_Data for this exercise_

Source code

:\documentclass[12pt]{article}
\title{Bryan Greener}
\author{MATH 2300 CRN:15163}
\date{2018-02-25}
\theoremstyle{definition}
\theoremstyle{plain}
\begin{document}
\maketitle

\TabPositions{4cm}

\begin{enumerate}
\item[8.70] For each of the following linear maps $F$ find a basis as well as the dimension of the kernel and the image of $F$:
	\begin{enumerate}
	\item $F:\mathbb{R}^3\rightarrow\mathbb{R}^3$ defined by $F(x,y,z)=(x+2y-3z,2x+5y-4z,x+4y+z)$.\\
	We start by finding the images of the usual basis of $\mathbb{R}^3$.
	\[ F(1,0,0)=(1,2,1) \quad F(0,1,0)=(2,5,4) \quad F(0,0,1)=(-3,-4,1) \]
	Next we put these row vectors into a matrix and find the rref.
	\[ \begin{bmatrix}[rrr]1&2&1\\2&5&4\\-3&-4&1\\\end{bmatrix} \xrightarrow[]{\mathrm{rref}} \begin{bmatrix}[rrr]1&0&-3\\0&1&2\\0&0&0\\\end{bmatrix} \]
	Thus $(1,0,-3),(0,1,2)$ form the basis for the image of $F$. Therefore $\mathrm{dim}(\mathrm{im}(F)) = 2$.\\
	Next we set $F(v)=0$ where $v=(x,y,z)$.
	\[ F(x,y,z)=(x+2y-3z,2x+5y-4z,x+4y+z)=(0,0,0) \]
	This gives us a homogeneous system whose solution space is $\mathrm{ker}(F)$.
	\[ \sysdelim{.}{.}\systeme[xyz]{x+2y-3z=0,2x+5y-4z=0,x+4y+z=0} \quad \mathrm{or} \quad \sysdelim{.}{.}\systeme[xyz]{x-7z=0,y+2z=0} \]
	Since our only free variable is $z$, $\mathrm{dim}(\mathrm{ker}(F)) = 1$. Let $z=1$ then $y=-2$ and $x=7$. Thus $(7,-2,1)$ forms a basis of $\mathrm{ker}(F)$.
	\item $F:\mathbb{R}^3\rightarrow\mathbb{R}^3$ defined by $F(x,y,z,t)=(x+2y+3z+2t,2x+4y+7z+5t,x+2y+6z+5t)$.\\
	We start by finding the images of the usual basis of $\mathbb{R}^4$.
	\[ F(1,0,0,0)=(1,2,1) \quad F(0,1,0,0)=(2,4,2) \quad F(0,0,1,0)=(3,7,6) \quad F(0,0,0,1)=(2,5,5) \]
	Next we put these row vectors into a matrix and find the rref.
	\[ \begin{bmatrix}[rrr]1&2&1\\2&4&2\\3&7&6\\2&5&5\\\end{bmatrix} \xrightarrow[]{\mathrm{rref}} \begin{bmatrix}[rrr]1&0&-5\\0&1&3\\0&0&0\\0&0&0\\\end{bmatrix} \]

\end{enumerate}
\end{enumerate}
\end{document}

_Work instructions_
Count the lines above that contain "defined" and reply with the figure alone.

_Finished task_
2